Quick count samples rely on exactly the same principles. An observer group might consider asking volunteers to observe every single polling station in the country and report every single result. That strategy would require a huge amount of resources, and it is unnecessary. Like the chemist and the physician, observer groups can learn everything they need to know about the entire voting population by using a carefully designed sample. The method is faster, cheaper and more practical.
Quick count samples provide a reliable foundation for making accurate estimates of the total population because a sample is a particular subset of the total population, a subset that reveals population characteristics. Even so, designing samples means making choices, and those choices have a profound effect on both the accuracy of the data and the kinds of data analysis possible.

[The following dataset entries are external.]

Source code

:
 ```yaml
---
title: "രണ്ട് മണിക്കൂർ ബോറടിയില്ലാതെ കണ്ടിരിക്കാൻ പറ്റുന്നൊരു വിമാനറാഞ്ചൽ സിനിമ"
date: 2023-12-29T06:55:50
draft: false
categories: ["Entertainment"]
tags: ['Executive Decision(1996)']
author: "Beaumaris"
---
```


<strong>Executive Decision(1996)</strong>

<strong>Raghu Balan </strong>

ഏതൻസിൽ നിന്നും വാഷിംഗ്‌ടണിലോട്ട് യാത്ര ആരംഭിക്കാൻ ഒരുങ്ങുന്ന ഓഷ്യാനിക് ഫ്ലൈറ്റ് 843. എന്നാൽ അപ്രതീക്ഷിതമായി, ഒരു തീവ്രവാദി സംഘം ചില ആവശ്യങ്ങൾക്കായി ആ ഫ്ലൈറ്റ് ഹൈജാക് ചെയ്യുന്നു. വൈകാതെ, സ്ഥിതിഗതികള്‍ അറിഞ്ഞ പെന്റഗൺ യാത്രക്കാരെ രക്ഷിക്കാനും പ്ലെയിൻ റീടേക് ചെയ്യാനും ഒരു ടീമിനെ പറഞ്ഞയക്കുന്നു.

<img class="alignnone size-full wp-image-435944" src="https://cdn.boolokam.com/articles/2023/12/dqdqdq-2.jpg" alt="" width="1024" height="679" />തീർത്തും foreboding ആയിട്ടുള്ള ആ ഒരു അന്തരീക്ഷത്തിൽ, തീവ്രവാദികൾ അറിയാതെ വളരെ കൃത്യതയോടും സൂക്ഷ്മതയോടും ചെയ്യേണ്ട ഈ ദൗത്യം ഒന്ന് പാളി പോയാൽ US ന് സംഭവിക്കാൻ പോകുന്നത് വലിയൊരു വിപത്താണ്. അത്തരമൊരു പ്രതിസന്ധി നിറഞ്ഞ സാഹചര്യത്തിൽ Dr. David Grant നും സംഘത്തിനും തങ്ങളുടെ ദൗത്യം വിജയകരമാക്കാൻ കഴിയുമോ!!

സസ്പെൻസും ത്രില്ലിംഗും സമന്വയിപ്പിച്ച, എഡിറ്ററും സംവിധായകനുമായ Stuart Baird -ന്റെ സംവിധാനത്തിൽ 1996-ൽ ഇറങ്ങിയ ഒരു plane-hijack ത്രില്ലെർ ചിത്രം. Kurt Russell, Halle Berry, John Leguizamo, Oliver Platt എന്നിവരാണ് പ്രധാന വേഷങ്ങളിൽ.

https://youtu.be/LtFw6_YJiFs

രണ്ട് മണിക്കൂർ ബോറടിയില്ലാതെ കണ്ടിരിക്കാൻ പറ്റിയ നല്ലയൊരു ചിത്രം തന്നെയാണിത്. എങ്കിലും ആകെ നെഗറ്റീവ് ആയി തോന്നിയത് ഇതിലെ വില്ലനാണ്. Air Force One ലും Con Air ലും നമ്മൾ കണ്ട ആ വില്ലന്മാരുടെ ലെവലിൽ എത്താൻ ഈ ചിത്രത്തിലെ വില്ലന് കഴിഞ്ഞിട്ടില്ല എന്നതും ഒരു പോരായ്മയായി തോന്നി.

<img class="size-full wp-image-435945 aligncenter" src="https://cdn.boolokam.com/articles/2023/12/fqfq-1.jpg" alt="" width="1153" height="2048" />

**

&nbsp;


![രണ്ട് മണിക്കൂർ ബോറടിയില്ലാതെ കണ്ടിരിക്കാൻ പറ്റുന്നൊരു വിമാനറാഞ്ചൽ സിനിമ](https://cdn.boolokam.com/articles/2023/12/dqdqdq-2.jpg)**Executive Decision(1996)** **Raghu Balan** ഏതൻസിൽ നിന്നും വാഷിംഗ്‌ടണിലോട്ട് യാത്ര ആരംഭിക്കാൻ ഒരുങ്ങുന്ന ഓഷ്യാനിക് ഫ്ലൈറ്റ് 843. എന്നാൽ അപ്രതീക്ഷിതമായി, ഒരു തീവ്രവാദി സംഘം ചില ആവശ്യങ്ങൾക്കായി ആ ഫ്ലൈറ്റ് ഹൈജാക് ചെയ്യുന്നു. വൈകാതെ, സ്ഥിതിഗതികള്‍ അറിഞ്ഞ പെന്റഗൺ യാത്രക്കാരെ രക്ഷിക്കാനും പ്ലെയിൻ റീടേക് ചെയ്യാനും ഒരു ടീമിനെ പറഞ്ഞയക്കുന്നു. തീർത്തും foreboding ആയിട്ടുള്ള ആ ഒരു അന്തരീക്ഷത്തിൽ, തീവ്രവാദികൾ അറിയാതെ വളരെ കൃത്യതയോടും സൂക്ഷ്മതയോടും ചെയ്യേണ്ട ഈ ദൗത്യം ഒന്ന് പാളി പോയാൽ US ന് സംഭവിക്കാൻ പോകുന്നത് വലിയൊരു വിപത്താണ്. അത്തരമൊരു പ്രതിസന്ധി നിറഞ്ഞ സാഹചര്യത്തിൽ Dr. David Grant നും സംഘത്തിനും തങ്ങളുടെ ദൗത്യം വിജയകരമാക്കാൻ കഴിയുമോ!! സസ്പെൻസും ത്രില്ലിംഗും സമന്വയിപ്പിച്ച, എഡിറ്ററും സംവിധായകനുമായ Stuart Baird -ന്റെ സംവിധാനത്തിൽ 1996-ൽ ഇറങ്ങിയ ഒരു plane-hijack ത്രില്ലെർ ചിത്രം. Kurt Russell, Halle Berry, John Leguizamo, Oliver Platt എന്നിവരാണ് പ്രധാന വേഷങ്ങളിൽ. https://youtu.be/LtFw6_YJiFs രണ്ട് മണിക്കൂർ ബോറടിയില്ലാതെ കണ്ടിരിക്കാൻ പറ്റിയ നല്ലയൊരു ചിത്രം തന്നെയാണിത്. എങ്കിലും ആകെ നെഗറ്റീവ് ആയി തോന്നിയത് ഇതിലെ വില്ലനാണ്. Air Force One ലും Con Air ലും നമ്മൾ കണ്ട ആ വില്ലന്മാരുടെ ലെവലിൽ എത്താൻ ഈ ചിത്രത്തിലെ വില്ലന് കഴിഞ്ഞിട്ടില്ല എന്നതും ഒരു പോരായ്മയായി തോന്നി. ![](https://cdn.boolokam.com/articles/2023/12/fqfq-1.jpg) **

Technically, a population refers to all the relevant individual cases that exist within a certain boundary. Often statisticians are not concerned with counting individuals. Quick counts are not interested in every individual living within the boundary of a particular country. Quick counts are concerned only with the relevant population—every individual who is eligible to vote. The quick count’s relevant population excludes all people who, for whatever legal reason, are not eligible to vote. The electoral laws of most countries have clear rules concerning voting age, for example. Very young people are not usually eligible to vote, although the precise age limit varies from one country to the next. Similarly, most countries have citizenship requirements that allow only citizens to vote in national elections.3
Getting from a Sample to a Population
Quick counts begin with the assumption that the vote count data themselves are reliable and valid. In other words, quick counts assume that the official vote counts produced at polling stations—the data collected by observers from each and every sample point—are robust information. In fact, observer groups are able to verify that assumption by undertaking a systematic qualitative observation of the voting and counting processes at the polling stations.4
If a systematic qualitative observation of election-day procedures establishes that the vote count data are reliable and valid, and if basic statistical principles are followed, then accurate estimates of the distribution of the vote for the entire country can be made on the basis of a properly drawn sample. It is possible to make very accurate estimates about the behavior of a population (how the population voted) on the basis of a sample (of the results at selected polling stations) because of the theory of probability.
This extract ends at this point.